Docs Navigationexpand_more

Dev Platform

Dev Platform: API Keys & Environments

Separate API credentials by environment, wire secrets safely, and rotate keys without downtime.

API Keys by Environment

Use separate API credentials for local development, staging, and production. This prevents accidental cross-environment transactions and makes revocation safer if a key is exposed.

Create keys in the API Keys console and name them clearly, for example:

myapp-local-api
myapp-staging-api
myapp-production-api

Secret Storage and Config

Never hardcode client secrets. Store credentials in environment variables or a managed secrets system and inject them at runtime.

# .env.local
ONESHOT_CLIENT_ID=local_client_id
ONESHOT_CLIENT_SECRET=local_client_secret
ONESHOT_BUSINESS_ID=local_business_id

# .env.staging
ONESHOT_CLIENT_ID=staging_client_id
ONESHOT_CLIENT_SECRET=staging_client_secret
ONESHOT_BUSINESS_ID=staging_business_id

# .env.production
ONESHOT_CLIENT_ID=prod_client_id
ONESHOT_CLIENT_SECRET=prod_client_secret
ONESHOT_BUSINESS_ID=prod_business_id

Add secret files to git ignore and keep production credentials in your deployment platform secret manager.

Generate Tokens Server-Side

Mint bearer tokens from your backend using client credentials. Avoid exposing API client secrets in browser code.

import axios from "axios";

export async function getOneShotAccessToken() {
  const response = await axios.post(
    "https://api.1shotapi.com/v0/token",
    {
      grant_type: "client_credentials",
      client_id: process.env.ONESHOT_CLIENT_ID,
      client_secret: process.env.ONESHOT_CLIENT_SECRET,
    },
    { headers: { "Content-Type": "application/json" } },
  );

  return response.data.access_token as string;
}

Access tokens expire after one hour, so refresh when expired or when the API returns an authentication failure.

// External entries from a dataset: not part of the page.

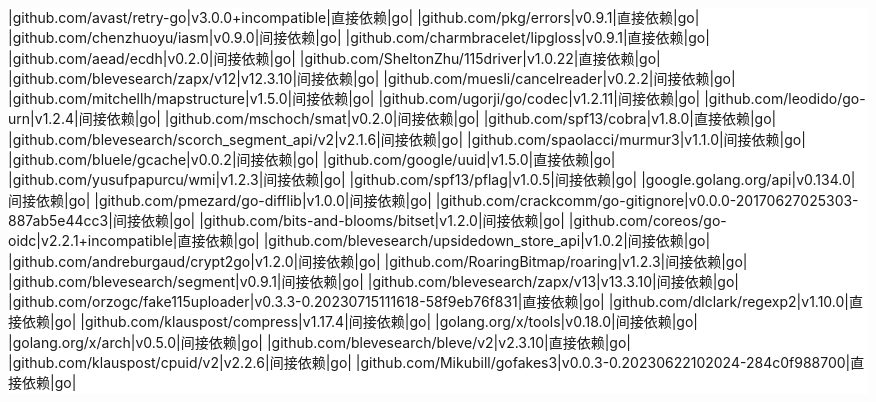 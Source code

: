 |github.com/avast/retry-go|v3.0.0+incompatible|直接依赖|go|
|github.com/pkg/errors|v0.9.1|直接依赖|go|
|github.com/chenzhuoyu/iasm|v0.9.0|间接依赖|go|
|github.com/charmbracelet/lipgloss|v0.9.1|直接依赖|go|
|github.com/aead/ecdh|v0.2.0|间接依赖|go|
|github.com/SheltonZhu/115driver|v1.0.22|直接依赖|go|
|github.com/blevesearch/zapx/v12|v12.3.10|间接依赖|go|
|github.com/muesli/cancelreader|v0.2.2|间接依赖|go|
|github.com/mitchellh/mapstructure|v1.5.0|间接依赖|go|
|github.com/ugorji/go/codec|v1.2.11|间接依赖|go|
|github.com/leodido/go-urn|v1.2.4|间接依赖|go|
|github.com/mschoch/smat|v0.2.0|间接依赖|go|
|github.com/spf13/cobra|v1.8.0|直接依赖|go|
|github.com/blevesearch/scorch_segment_api/v2|v2.1.6|间接依赖|go|
|github.com/spaolacci/murmur3|v1.1.0|间接依赖|go|
|github.com/bluele/gcache|v0.0.2|间接依赖|go|
|github.com/google/uuid|v1.5.0|直接依赖|go|
|github.com/yusufpapurcu/wmi|v1.2.3|间接依赖|go|
|github.com/spf13/pflag|v1.0.5|间接依赖|go|
|google.golang.org/api|v0.134.0|间接依赖|go|
|github.com/pmezard/go-difflib|v1.0.0|间接依赖|go|
|github.com/crackcomm/go-gitignore|v0.0.0-20170627025303-887ab5e44cc3|间接依赖|go|
|github.com/bits-and-blooms/bitset|v1.2.0|间接依赖|go|
|github.com/coreos/go-oidc|v2.2.1+incompatible|直接依赖|go|
|github.com/blevesearch/upsidedown_store_api|v1.0.2|间接依赖|go|
|github.com/andreburgaud/crypt2go|v1.2.0|间接依赖|go|
|github.com/RoaringBitmap/roaring|v1.2.3|间接依赖|go|
|github.com/blevesearch/segment|v0.9.1|间接依赖|go|
|github.com/blevesearch/zapx/v13|v13.3.10|间接依赖|go|
|github.com/orzogc/fake115uploader|v0.3.3-0.20230715111618-58f9eb76f831|直接依赖|go|
|github.com/dlclark/regexp2|v1.10.0|直接依赖|go|
|github.com/klauspost/compress|v1.17.4|间接依赖|go|
|golang.org/x/tools|v0.18.0|间接依赖|go|
|golang.org/x/arch|v0.5.0|间接依赖|go|
|github.com/blevesearch/bleve/v2|v2.3.10|直接依赖|go|
|github.com/klauspost/cpuid/v2|v2.2.6|间接依赖|go|
|github.com/Mikubill/gofakes3|v0.0.3-0.20230622102024-284c0f988700|直接依赖|go| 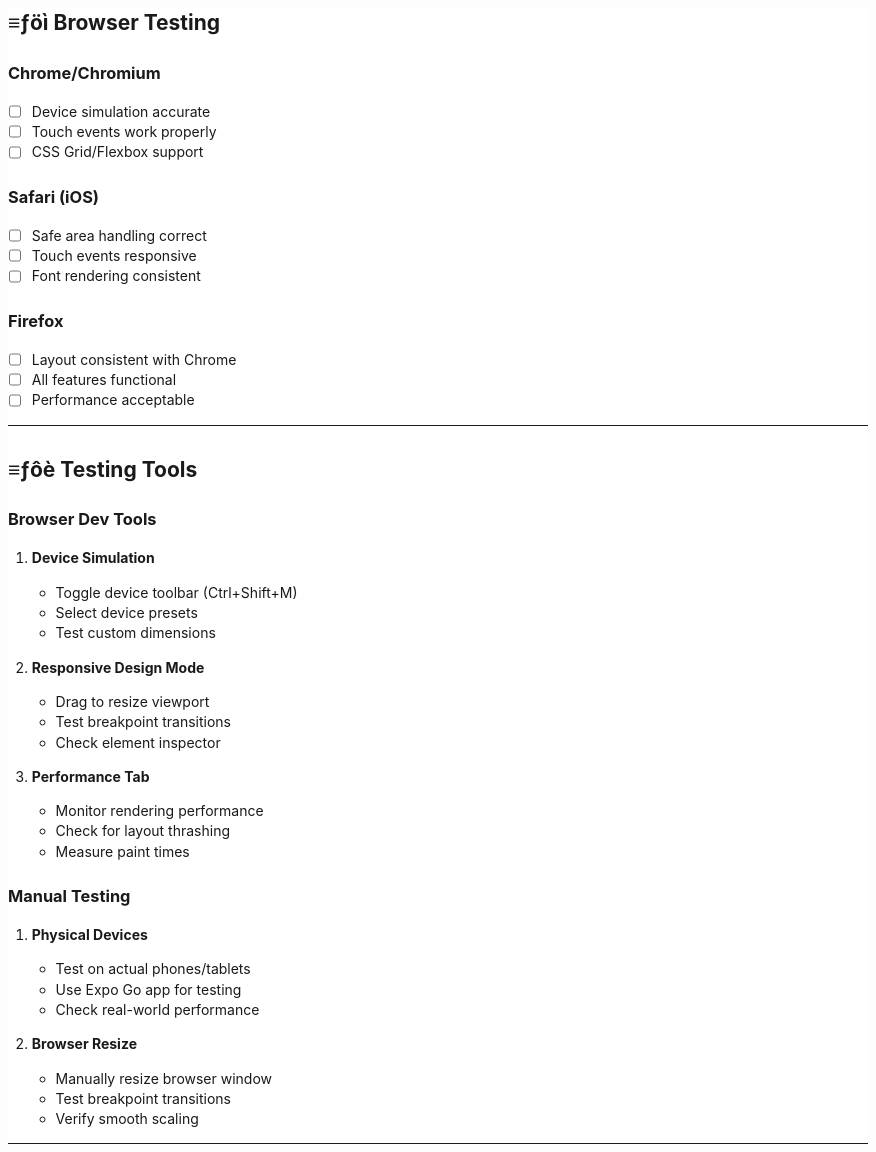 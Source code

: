 
## ≡ƒöì Browser Testing

### Chrome/Chromium
- [ ] Device simulation accurate
- [ ] Touch events work properly
- [ ] CSS Grid/Flexbox support

### Safari (iOS)
- [ ] Safe area handling correct
- [ ] Touch events responsive
- [ ] Font rendering consistent

### Firefox
- [ ] Layout consistent with Chrome
- [ ] All features functional
- [ ] Performance acceptable

---

## ≡ƒôè Testing Tools

### Browser Dev Tools
1. **Device Simulation**
   - Toggle device toolbar (Ctrl+Shift+M)
   - Select device presets
   - Test custom dimensions

2. **Responsive Design Mode**
   - Drag to resize viewport
   - Test breakpoint transitions
   - Check element inspector

3. **Performance Tab**
   - Monitor rendering performance
   - Check for layout thrashing
   - Measure paint times

### Manual Testing
1. **Physical Devices**
   - Test on actual phones/tablets
   - Use Expo Go app for testing
   - Check real-world performance

2. **Browser Resize**
   - Manually resize browser window
   - Test breakpoint transitions
   - Verify smooth scaling

---

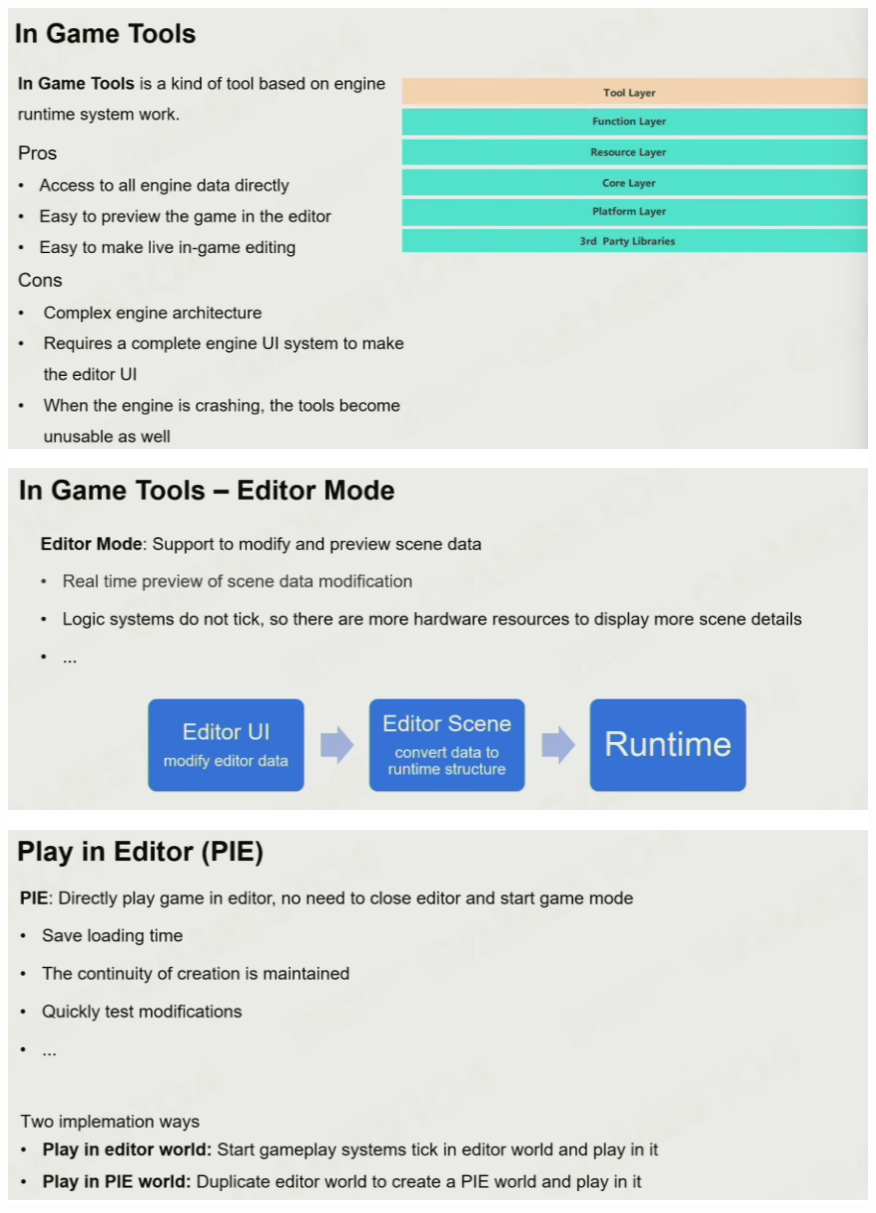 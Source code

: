 ![image-20250930175041234](assets/image-20250930175041234.png)

![image-20250930175146547](assets/image-20250930175146547.png)

![image-20250930175233455](assets/image-20250930175233455.png)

Example Calls with Environment Variables

Use environment variables in scripts and CI jobs to avoid embedding secrets directly in commands.

# 1) Generate a bearer token
TOKEN=$(curl -s -X POST https://api.1shotapi.com/v0/token \
  -H "Content-Type: application/json" \
  -d "{\"grant_type\":\"client_credentials\",\"client_id\":\"$ONESHOT_CLIENT_ID\",\"client_secret\":\"$ONESHOT_CLIENT_SECRET\"}" \
  | jq -r .access_token)

# 2) List contract methods for the current environment
curl -X GET "https://api.1shotapi.com/v0/business/$ONESHOT_BUSINESS_ID/methods" \
  -H "Authorization: Bearer $TOKEN" | jq .

Rotation and Revocation Workflow

  1. Create a new key for the same environment and service.
  2. Deploy with both old and new credentials supported during cutover.
  3. Verify token minting and transaction execution with the new key.
  4. Delete the old key once all workloads are using the new one.

Deleted keys are permanently deactivated, so only remove old keys after rollout checks pass.